# Exercise requirements:
From the entries that follow, reproduce exactly and only the lines from the line with "This repository is" to the line with "矢量图是通过组成图形的一些基", endpoints included.

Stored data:
--- START ---

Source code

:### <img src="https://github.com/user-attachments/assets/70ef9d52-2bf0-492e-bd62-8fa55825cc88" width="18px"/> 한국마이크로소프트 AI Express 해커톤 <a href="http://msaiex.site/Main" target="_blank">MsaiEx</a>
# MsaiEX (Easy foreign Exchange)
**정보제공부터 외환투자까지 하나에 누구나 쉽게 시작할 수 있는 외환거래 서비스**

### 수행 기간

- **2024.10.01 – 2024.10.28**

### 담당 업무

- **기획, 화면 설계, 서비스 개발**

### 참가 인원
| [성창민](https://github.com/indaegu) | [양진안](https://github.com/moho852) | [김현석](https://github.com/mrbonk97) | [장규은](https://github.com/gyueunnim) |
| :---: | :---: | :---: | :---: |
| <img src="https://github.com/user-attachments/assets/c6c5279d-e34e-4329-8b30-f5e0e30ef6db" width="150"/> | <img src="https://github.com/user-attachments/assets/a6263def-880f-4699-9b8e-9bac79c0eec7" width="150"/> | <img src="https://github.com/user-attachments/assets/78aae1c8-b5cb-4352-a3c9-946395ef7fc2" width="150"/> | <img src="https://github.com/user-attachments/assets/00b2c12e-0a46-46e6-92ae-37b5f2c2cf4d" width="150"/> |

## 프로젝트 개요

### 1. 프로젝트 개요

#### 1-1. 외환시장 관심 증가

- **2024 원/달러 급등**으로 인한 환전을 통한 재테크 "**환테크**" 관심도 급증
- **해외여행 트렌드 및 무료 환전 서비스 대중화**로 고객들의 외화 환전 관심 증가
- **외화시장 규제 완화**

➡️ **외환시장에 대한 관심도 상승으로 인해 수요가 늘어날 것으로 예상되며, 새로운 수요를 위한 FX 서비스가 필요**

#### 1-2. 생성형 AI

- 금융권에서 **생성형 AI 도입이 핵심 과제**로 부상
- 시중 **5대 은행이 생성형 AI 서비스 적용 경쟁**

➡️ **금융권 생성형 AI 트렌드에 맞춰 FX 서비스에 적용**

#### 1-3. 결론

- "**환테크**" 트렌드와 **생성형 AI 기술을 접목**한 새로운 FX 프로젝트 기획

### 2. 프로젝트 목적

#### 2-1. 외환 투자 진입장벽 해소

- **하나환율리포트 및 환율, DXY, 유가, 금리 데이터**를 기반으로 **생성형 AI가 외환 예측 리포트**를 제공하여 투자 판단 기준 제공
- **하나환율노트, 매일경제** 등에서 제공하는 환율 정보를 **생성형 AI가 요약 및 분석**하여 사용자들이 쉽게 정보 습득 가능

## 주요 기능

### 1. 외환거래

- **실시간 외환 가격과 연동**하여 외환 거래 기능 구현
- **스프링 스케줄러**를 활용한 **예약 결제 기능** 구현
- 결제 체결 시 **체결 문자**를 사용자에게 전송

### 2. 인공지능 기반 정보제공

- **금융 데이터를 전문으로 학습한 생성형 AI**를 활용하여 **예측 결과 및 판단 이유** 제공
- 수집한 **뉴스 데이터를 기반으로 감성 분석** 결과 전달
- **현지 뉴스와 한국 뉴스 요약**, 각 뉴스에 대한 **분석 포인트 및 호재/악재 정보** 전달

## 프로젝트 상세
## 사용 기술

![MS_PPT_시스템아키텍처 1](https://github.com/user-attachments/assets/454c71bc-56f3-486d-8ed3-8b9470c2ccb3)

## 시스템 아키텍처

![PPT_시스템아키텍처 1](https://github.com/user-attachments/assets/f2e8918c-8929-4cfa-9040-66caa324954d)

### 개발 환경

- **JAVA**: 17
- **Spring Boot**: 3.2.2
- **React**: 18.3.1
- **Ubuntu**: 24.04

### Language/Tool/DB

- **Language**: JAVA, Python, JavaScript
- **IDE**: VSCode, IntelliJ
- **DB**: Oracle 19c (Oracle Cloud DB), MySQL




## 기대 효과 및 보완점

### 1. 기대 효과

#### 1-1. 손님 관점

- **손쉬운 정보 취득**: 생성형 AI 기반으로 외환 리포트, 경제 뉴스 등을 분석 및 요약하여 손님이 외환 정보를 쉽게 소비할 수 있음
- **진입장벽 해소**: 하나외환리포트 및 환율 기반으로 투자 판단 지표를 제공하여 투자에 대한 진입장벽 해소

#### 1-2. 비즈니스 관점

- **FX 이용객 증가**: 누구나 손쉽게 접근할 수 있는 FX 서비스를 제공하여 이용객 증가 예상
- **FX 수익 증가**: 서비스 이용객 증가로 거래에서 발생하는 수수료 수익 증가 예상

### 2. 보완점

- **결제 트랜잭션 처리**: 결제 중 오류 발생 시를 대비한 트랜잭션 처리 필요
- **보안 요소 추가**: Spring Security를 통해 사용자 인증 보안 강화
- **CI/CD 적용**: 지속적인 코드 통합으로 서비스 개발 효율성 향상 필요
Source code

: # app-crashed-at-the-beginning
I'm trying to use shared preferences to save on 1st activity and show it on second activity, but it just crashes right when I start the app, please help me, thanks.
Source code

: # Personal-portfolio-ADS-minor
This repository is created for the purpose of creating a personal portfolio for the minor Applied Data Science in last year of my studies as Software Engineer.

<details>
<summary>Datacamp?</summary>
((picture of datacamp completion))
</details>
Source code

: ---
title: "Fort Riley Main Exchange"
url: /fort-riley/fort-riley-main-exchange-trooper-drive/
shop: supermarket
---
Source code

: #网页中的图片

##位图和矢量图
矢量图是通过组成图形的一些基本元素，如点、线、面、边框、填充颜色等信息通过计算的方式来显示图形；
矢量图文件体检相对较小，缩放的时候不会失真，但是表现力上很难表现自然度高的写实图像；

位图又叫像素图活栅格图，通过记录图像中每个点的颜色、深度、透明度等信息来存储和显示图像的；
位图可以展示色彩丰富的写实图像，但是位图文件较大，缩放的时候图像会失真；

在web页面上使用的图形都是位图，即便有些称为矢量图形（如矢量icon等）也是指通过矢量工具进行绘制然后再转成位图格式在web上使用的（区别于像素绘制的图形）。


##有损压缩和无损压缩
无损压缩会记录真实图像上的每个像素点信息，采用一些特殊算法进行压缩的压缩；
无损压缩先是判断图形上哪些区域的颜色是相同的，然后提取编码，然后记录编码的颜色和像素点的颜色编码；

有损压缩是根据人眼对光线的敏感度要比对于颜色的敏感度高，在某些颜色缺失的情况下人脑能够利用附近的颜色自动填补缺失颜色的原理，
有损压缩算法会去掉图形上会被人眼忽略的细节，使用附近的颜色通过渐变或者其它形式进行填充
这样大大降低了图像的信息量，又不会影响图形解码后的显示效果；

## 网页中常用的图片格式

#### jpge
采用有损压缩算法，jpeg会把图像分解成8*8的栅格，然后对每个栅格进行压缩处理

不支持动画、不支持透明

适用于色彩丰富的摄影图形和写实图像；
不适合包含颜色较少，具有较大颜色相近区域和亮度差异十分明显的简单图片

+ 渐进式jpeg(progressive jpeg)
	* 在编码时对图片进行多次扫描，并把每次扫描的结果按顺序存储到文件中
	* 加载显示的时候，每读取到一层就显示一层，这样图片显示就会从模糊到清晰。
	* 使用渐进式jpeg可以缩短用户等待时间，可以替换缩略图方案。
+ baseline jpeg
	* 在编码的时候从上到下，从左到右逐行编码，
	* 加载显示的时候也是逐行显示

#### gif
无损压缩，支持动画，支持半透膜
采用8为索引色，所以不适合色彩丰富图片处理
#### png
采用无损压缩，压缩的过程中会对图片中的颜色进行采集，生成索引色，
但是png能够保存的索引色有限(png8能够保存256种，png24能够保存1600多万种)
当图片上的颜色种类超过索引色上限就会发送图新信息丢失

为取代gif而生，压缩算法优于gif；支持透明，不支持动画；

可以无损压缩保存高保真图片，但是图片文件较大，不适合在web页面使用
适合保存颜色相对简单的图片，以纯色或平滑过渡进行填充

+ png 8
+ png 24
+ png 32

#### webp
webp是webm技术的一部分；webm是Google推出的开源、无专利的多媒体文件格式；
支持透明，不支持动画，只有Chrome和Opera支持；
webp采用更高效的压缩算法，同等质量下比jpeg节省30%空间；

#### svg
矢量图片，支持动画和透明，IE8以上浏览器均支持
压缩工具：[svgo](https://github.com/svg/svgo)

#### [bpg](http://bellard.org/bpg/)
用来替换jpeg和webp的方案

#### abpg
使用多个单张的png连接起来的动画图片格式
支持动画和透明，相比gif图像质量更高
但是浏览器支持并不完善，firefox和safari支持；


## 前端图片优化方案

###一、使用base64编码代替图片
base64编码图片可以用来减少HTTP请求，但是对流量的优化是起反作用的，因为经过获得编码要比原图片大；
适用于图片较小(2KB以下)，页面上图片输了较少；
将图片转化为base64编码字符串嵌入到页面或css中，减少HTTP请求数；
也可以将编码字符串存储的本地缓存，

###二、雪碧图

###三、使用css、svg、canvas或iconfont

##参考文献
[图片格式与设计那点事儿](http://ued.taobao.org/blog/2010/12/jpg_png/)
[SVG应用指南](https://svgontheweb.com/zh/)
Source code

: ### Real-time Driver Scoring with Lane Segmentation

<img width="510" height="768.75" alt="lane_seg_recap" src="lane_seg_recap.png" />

--- END ---

# Result of the task:
This repository is created for the purpose of creating a personal portfolio for the minor Applied Data Science in last year of my studies as Software Engineer.

<details>
<summary>Datacamp?</summary>
((picture of datacamp completion))
</details>
Source code

: ---
title: "Fort Riley Main Exchange"
url: /fort-riley/fort-riley-main-exchange-trooper-drive/
shop: supermarket
---
Source code

: #网页中的图片

##位图和矢量图
矢量图是通过组成图形的一些基本元素，如点、线、面、边框、填充颜色等信息通过计算的方式来显示图形；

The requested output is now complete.